Very interesting method, what type of springs are you using? Also what stops the media from caving in when the cups are removed? Or is the entire media damp rather than just the top? Also what do you feed them that prevents the top of the media from getting all nasty?


----------



## Frognut (Jan 31, 2005)

> Very interesting method, what type of springs are you using? Also what stops the media from caving in when the cups are removed? Or is the entire media damp rather than just the top? Also what do you feed them that prevents the top of the media from getting all nasty?
> _________________
> Lee


The springs are Collembola. The media is quite loose and damp throughout no water collects on the bottom, but you can still poke your finger into it and make the depression for the cup without it caving in. the moss is important for this as it will hold the water for a long time and still keep the media form setteling. I feed them with what ED'S sells. No mess or rotting food this way. Im sure there is alot of different dry type media recipies you could also use.


----------



## defaced (May 23, 2005)

Very cool feeding method Scott. I'm going to have to give it a whirl.


----------



## bellerophon (Sep 18, 2006)

Thanks Scott. I'll give it a shot and see how it compares to my wet method which I'm getting sick of. I setup two smaller cultures yesterday (only fit one film canister) but I've yet to add the springtails. Hopefully rice cereal wont make too much of a mess of the culture media. My which type question was referring to tropical or temperate. :lol:


----------



## Frognut (Jan 31, 2005)

Lee 

I dont add the film cups untill the culture is realy booming. Im prety sure they are tropical springs :lol:


----------



## Sokretys (Dec 16, 2007)

Scott i like the idea of your substrate/method. im making my first method right now and am going to go that route. do you feed yours yeast? also..anyone have any idea if you can feed your springtails anything that has calcium?

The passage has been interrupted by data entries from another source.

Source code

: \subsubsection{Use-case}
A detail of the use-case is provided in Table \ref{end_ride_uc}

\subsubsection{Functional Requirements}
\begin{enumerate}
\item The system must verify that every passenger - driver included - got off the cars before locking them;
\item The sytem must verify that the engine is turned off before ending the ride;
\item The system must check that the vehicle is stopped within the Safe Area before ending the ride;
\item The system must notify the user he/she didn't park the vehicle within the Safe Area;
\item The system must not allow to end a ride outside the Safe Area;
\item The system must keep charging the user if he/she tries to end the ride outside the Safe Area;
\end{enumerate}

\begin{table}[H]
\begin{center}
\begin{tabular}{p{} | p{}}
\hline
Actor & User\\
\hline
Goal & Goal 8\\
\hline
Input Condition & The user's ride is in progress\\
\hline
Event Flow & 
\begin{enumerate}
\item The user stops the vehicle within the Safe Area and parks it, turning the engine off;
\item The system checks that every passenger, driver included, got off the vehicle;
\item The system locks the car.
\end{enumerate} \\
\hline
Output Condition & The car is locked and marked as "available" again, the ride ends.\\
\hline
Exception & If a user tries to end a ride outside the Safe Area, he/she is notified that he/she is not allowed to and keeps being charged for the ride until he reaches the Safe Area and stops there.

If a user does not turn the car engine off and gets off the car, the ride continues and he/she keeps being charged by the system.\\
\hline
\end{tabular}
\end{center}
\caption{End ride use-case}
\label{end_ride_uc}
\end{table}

also, Scott, how deep is your bed? sweater box sixe being...like 12x15"s? ish..? thanks.

-Nate


----------



## Frognut (Jan 31, 2005)

Nate
I wouldnt recomend calcium feeding. I have read several times that it will crash your cultures and I havent experimented with this. I have dusted springs using the method above dropping them into my dusting cup (not easy but it can be done). I have been also adding shreaded leaf litter to the mix, this seems to help a bunch. rember there are alot of differing springs in the hobby now and they seem to all need differing culture practices.


----------



## Sokretys (Dec 16, 2007)

Any idea what species of springtail black jungle sells? 

http://www.blackjungle.com/Merchant2/me ... gory_Code=


----------



## flyangler18 (Oct 26, 2007)

> Any idea what species of springtail black jungle sells?


Your guess is as good as mine! Knowing the specific species isn't necessary for culturing though, as culturing methods don't really vary that much between different types. You could always ask Rich & Mike at BlackJungle.


----------



## Sokretys (Dec 16, 2007)

Hey there everyone...it was a while ago since reading up on this post. the general consensus i gotr was that there was about 1000 different ways to raise these guys. i tried a few different things i guess. 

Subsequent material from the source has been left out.